EXERCISE INPUTS =
<<<<

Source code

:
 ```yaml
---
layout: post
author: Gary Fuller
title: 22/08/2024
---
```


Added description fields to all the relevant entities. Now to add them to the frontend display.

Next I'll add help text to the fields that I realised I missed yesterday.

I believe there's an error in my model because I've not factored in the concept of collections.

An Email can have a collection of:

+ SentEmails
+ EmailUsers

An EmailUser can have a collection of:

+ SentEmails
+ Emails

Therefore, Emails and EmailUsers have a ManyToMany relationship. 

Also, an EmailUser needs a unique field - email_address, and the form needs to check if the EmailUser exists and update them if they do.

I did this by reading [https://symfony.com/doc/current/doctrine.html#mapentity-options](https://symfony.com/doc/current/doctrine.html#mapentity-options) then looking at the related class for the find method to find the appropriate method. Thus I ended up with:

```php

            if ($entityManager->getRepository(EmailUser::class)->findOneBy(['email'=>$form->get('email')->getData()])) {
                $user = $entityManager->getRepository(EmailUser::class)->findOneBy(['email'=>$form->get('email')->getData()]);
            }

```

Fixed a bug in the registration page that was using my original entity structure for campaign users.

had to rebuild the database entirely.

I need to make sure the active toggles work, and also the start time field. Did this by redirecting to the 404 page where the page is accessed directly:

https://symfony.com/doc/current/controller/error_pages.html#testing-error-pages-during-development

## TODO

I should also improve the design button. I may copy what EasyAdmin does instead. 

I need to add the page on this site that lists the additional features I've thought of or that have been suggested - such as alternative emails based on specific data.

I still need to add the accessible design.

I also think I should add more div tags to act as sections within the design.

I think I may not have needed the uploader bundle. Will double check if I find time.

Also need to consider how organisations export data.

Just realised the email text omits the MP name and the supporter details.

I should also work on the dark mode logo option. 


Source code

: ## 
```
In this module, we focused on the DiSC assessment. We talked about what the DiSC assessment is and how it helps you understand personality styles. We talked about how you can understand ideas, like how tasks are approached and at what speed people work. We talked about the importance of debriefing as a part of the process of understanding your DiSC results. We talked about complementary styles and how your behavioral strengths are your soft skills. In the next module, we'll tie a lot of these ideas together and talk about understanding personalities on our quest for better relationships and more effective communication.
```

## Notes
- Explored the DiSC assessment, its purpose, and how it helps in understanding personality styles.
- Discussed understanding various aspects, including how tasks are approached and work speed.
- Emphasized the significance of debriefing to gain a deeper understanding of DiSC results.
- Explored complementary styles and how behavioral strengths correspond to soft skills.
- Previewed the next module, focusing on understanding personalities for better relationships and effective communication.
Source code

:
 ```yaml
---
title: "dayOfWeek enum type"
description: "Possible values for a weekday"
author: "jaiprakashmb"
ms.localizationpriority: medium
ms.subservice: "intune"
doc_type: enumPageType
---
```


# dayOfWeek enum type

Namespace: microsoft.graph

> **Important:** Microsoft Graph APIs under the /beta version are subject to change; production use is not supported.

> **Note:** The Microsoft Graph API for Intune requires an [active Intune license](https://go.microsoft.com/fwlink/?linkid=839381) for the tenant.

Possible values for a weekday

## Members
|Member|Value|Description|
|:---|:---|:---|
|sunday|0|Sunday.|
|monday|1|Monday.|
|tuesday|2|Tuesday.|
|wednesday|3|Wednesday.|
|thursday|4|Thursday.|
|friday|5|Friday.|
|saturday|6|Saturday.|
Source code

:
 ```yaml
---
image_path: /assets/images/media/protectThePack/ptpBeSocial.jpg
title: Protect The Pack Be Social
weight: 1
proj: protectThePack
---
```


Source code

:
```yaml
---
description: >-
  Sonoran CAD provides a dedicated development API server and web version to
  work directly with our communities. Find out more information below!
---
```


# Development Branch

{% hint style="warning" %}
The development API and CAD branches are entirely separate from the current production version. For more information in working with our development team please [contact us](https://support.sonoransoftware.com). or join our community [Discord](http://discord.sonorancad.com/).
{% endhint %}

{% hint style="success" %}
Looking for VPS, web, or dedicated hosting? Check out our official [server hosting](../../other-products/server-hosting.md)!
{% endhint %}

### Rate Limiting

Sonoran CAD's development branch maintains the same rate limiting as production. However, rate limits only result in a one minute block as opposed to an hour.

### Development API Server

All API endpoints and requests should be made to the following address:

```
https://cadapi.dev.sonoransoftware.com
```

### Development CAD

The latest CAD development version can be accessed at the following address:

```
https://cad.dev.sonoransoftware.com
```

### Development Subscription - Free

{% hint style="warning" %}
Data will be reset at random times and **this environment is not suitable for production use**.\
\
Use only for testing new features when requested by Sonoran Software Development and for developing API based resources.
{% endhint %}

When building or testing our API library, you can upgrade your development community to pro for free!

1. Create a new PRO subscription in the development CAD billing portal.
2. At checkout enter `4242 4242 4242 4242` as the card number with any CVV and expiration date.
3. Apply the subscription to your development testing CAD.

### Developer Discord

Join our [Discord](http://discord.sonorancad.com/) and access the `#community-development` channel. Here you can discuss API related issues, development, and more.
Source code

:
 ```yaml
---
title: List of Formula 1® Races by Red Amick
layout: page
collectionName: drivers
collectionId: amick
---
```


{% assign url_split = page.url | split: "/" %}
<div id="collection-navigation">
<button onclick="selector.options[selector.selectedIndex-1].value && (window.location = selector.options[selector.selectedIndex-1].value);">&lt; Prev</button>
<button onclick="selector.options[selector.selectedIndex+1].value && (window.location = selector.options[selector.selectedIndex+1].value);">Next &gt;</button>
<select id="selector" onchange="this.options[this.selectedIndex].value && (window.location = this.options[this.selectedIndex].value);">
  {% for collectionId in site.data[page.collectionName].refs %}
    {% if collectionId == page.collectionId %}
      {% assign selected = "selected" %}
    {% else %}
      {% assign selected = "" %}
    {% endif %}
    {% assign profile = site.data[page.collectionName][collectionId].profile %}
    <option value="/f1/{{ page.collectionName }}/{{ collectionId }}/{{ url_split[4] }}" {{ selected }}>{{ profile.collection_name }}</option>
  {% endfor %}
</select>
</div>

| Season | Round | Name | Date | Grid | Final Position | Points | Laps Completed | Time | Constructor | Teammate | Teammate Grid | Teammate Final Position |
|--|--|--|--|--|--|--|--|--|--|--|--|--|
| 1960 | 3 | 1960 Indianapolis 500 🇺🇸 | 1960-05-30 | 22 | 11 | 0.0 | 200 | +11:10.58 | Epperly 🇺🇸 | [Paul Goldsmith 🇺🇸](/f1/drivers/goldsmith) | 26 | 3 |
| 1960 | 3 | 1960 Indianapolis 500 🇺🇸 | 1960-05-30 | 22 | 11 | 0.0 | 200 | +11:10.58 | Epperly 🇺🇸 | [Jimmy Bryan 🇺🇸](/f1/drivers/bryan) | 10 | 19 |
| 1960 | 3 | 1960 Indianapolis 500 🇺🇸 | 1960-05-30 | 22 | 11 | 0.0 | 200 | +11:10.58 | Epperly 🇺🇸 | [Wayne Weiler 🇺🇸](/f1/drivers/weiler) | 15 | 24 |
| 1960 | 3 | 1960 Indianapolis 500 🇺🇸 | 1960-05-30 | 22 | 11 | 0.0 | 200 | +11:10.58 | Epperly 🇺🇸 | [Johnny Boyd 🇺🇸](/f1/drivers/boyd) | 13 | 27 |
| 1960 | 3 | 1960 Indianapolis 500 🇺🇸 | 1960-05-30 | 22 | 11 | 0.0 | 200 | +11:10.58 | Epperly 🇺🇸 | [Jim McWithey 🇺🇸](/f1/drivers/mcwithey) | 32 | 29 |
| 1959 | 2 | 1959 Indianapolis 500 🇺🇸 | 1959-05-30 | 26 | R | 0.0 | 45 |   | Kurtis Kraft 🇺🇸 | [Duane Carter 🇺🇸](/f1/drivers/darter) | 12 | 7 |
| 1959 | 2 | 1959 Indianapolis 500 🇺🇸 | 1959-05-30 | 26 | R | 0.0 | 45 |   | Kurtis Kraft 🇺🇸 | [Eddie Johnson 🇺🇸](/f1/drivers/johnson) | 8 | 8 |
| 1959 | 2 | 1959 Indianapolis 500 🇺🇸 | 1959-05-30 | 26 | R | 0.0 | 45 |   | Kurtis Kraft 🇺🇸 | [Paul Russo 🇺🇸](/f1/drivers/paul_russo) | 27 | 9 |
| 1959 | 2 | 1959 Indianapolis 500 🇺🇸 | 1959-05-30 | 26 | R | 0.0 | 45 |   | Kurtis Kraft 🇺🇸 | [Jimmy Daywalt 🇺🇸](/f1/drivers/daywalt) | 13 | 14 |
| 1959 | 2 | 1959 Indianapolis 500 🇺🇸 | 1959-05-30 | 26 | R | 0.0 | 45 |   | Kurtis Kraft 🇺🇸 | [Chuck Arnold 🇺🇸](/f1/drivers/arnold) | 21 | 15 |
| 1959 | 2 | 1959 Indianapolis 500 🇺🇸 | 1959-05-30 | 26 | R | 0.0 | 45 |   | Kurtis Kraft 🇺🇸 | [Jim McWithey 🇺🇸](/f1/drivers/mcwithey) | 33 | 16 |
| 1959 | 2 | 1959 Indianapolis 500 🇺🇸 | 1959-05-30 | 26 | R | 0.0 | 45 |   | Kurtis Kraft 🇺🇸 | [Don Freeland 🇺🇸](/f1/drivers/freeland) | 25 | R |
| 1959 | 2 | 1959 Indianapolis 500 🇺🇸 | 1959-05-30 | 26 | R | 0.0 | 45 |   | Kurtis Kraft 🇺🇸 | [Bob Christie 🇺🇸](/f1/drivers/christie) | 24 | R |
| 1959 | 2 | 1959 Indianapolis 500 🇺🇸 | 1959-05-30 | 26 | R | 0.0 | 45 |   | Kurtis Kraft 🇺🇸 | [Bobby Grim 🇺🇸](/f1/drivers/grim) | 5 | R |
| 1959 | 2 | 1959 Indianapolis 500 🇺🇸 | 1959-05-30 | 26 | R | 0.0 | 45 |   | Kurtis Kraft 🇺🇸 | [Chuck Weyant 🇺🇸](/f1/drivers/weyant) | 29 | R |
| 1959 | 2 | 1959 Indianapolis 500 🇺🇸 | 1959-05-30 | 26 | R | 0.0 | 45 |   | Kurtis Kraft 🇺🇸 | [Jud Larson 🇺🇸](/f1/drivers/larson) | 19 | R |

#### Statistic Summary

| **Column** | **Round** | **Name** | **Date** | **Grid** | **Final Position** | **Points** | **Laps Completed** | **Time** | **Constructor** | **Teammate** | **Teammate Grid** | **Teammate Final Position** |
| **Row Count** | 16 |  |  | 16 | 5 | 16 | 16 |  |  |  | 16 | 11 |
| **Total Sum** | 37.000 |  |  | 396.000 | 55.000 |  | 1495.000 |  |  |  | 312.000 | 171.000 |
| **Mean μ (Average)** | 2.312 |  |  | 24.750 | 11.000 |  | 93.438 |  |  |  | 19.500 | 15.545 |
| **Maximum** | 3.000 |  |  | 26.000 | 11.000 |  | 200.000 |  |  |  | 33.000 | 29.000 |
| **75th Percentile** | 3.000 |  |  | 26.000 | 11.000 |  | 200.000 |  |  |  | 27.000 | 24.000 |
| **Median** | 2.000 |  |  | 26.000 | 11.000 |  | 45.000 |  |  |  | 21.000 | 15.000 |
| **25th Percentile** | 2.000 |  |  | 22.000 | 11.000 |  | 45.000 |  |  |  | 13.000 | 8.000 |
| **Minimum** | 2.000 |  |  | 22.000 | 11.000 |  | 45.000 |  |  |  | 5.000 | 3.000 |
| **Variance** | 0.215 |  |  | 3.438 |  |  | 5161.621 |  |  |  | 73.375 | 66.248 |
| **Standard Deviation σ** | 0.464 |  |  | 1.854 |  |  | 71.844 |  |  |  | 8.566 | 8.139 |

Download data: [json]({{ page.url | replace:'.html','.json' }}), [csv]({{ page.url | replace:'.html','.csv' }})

>>>>

TASK ITEM =
Repeat the material exactly. Begin with its first line and end with the line that has "An EmailUser can".

RESULT FOR THIS TASK =
Source code

:
 ```yaml
---
layout: post
author: Gary Fuller
title: 22/08/2024
---
```


Added description fields to all the relevant entities. Now to add them to the frontend display.

Next I'll add help text to the fields that I realised I missed yesterday.

I believe there's an error in my model because I've not factored in the concept of collections.

An Email can have a collection of:

+ SentEmails
+ EmailUsers

An EmailUser can have a collection of:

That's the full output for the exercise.